## WHAT THE EXERCISE ASKS:
Within the data below, count the lines that include "server" and give only the count.
*** Opening MATERIAL FOR THIS EXERCISE ***
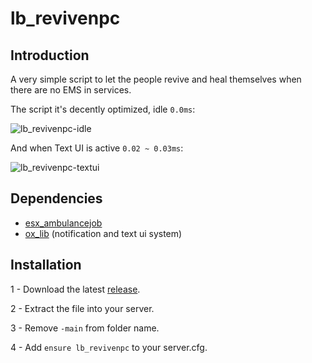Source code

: # lb_revivenpc
## Introduction
A very simple script to let the people revive and heal themselves when there are no EMS in services.

The script it's decently optimized, idle `0.0ms`:

![lb_revivenpc-idle](https://github.com/lb-bl4ck/lb_revivenpc/assets/140919445/0e332804-2d02-4f9b-9bcd-fb2dc4c8cf00)

And when Text UI is active `0.02 ~ 0.03ms`:

![lb_revivenpc-textui](https://github.com/lb-bl4ck/lb_revivenpc/assets/140919445/00fe27a1-6d9f-4d5b-bec7-95710d0af68f)

## Dependencies

- [esx_ambulancejob](https://github.com/esx-framework/esx_ambulancejob)
- [ox_lib](https://github.com/overextended/ox_lib) (notification and text ui system)

## Installation
1 - Download the latest [release](https://github.com/lb-bl4ck/lb_revivenpc/releases).

2 - Extract the file into your server.

3 - Remove `-main` from folder name.

4 - Add `ensure lb_revivenpc` to your server.cfg.
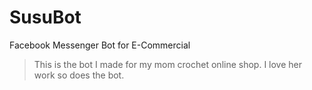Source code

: # SusuBot
Facebook Messenger Bot for E-Commercial 
> This is the bot I made for my mom crochet online shop.
I love her work so does the bot.
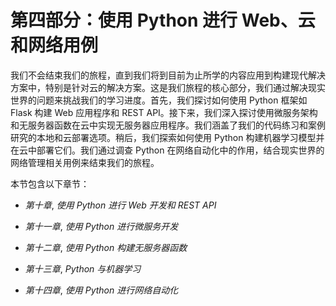 # 第四部分：使用 Python 进行 Web、云和网络用例

我们不会结束我们的旅程，直到我们将到目前为止所学的内容应用到构建现代解决方案中，特别是针对云的解决方案。这是我们旅程的核心部分，我们通过解决现实世界的问题来挑战我们的学习进度。首先，我们探讨如何使用 Python 框架如 Flask 构建 Web 应用程序和 REST API。接下来，我们深入探讨使用微服务架构和无服务器函数在云中实现无服务器应用程序。我们涵盖了我们的代码练习和案例研究的本地和云部署选项。稍后，我们探索如何使用 Python 构建机器学习模型并在云中部署它们。我们通过调查 Python 在网络自动化中的作用，结合现实世界的网络管理相关用例来结束我们的旅程。

本节包含以下章节：

+   *第十章*, *使用 Python 进行 Web 开发和 REST API*

+   *第十一章*, *使用 Python 进行微服务开发*

+   *第十二章*, *使用 Python 构建无服务器函数*

+   *第十三章*, *Python 与机器学习*

+   *第十四章*, *使用 Python 进行网络自动化*
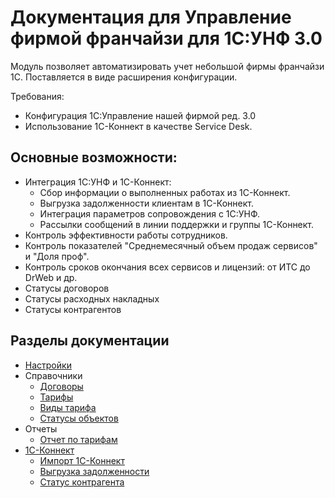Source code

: # Документация для Управление фирмой франчайзи для 1С:УНФ 3.0

Модуль позволяет автоматизировать учет небольшой фирмы франчайзи 1С.
Поставляется в виде расширения конфигурации.

Требования:

* Конфигурация 1С:Управление нашей фирмой ред. 3.0
* Использование 1С-Коннект в качестве Service Desk.

## Основные возможности:

* Интеграция 1С:УНФ и 1С-Коннект:
    * Сбор информации о выполненных работах из 1С-Коннект.
    * Выгрузка задолженности клиентам в 1С-Коннект.
    * Интеграция параметров сопровождения с 1С:УНФ.
    * Рассылки сообщений в линии поддержки и группы 1С-Коннект.
* Контроль эффективности работы сотрудников.
* Контроль показателей "Среднемесячный объем продаж сервисов" и "Доля проф".
* Контроль сроков окончания всех сервисов и лицензий: от ИТС до DrWeb и др.
* Статусы договоров
* Статусы расходных накладных
* Статусы контрагентов

## Разделы документации

* [Настройки](https://sorokinltd.github.io/franchisee-manag-doc.github.io/docs/start)
* Справочники    
    * [Договоры](https://sorokinltd.github.io/franchisee-manag-doc.github.io/docs/contracts)
    * [Тарифы](https://sorokinltd.github.io/franchisee-manag-doc.github.io/docs/tariffs)
    * [Виды тарифа](https://sorokinltd.github.io/franchisee-manag-doc.github.io/docs/types-tarif)
    * [Статусы объектов](https://sorokinltd.github.io/franchisee-manag-doc.github.io/docs/statuses)
* Отчеты
    * [Отчет по тарифам](https://sorokinltd.github.io/franchisee-manag-doc.github.io/docs/tarif-report)
* [1С-Коннект](https://sorokinltd.github.io/franchisee-manag-doc.github.io/docs/one-c-connect)
    * [Импорт 1С-Коннект](https://sorokinltd.github.io/franchisee-manag-doc.github.io/docs/import-from-connect)
    * [Выгрузка задолженности](https://sorokinltd.github.io/franchisee-manag-doc.github.io/docs/unloading-arreas-to-connect)
    * [Статус контрагента](https://sorokinltd.github.io/franchisee-manag-doc.github.io/docs/status-customer)

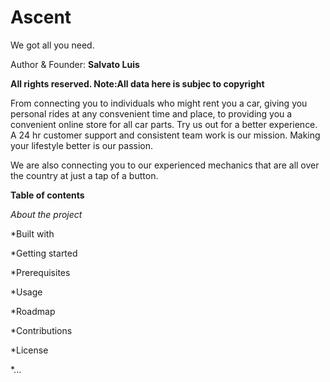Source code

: # Ascent
We got all you need.

Author & Founder: **Salvato Luis**

**All rights reserved. Note:All data here is subjec to copyright**

From connecting you to individuals who might rent you a car, giving you personal rides at any consvenient time and place, to providing you a convenient online store for all car parts. Try us out for a better experience. A 24 hr customer support and consistent team work is our mission. Making your lifestyle better is our passion.

We are also connecting you to our experienced mechanics that are all over the country at just a tap of a button.

**Table of contents**

*About the project*

*Built with

*Getting started

*Prerequisites

*Usage

*Roadmap

*Contributions

*License

*...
*** Closing MATERIAL FOR THIS EXERCISE ***
## RESULT OF THE TASK:
2